**PROBLEM TO WORK ON:**
Could you please retype exactly the lines from the start of the records below through the line that contains "on session design<br>", both included, and leave out the pictures?

Data records:

☆ ☆ ☆ ☆

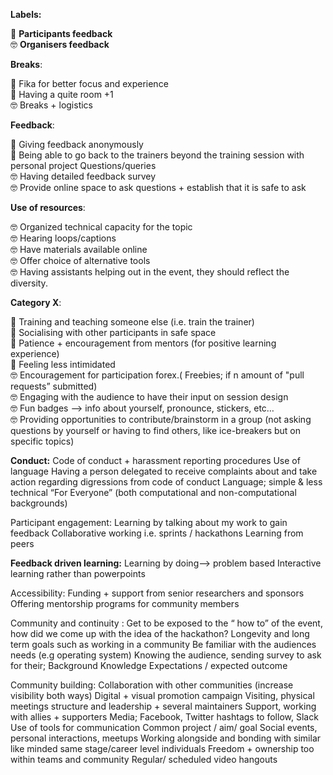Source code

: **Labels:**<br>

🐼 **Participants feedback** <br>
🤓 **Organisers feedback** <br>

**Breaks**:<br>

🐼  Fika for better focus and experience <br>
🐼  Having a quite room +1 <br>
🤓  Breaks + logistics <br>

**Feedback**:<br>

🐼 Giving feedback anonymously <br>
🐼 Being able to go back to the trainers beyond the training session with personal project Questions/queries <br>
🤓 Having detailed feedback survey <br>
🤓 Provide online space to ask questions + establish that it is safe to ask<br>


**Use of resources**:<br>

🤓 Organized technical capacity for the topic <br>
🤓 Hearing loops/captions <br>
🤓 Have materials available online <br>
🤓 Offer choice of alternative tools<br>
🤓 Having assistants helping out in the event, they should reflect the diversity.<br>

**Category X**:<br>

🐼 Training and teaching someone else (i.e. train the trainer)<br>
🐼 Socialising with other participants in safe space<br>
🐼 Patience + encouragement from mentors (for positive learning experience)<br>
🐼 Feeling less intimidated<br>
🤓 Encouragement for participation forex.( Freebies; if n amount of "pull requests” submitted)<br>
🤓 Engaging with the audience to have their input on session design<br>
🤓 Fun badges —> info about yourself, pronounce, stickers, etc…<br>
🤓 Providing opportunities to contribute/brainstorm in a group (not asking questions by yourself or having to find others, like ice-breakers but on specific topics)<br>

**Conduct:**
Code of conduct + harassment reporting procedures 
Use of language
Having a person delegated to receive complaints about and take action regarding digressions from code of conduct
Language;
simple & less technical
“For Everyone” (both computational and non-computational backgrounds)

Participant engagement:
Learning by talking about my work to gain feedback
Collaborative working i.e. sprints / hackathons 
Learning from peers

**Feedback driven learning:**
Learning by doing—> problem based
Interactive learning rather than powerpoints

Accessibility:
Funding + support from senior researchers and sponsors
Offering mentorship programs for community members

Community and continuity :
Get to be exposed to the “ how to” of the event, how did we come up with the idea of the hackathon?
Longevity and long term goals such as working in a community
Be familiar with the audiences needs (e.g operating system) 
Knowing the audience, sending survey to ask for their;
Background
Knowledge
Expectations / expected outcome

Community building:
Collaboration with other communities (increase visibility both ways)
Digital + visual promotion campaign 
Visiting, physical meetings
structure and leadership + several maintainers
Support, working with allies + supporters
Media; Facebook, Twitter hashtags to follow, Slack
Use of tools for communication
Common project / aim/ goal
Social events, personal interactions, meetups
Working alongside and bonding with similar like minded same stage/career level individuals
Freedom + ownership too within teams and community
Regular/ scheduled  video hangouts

☆ ☆ ☆ ☆

**WRITTEN ANSWER:**
Source code

: **Labels:**<br>

🐼 **Participants feedback** <br>
🤓 **Organisers feedback** <br>

**Breaks**:<br>

🐼  Fika for better focus and experience <br>
🐼  Having a quite room +1 <br>
🤓  Breaks + logistics <br>

**Feedback**:<br>

🐼 Giving feedback anonymously <br>
🐼 Being able to go back to the trainers beyond the training session with personal project Questions/queries <br>
🤓 Having detailed feedback survey <br>
🤓 Provide online space to ask questions + establish that it is safe to ask<br>


**Use of resources**:<br>

🤓 Organized technical capacity for the topic <br>
🤓 Hearing loops/captions <br>
🤓 Have materials available online <br>
🤓 Offer choice of alternative tools<br>
🤓 Having assistants helping out in the event, they should reflect the diversity.<br>

**Category X**:<br>

🐼 Training and teaching someone else (i.e. train the trainer)<br>
🐼 Socialising with other participants in safe space<br>
🐼 Patience + encouragement from mentors (for positive learning experience)<br>
🐼 Feeling less intimidated<br>
🤓 Encouragement for participation forex.( Freebies; if n amount of "pull requests” submitted)<br>
🤓 Engaging with the audience to have their input on session design<br>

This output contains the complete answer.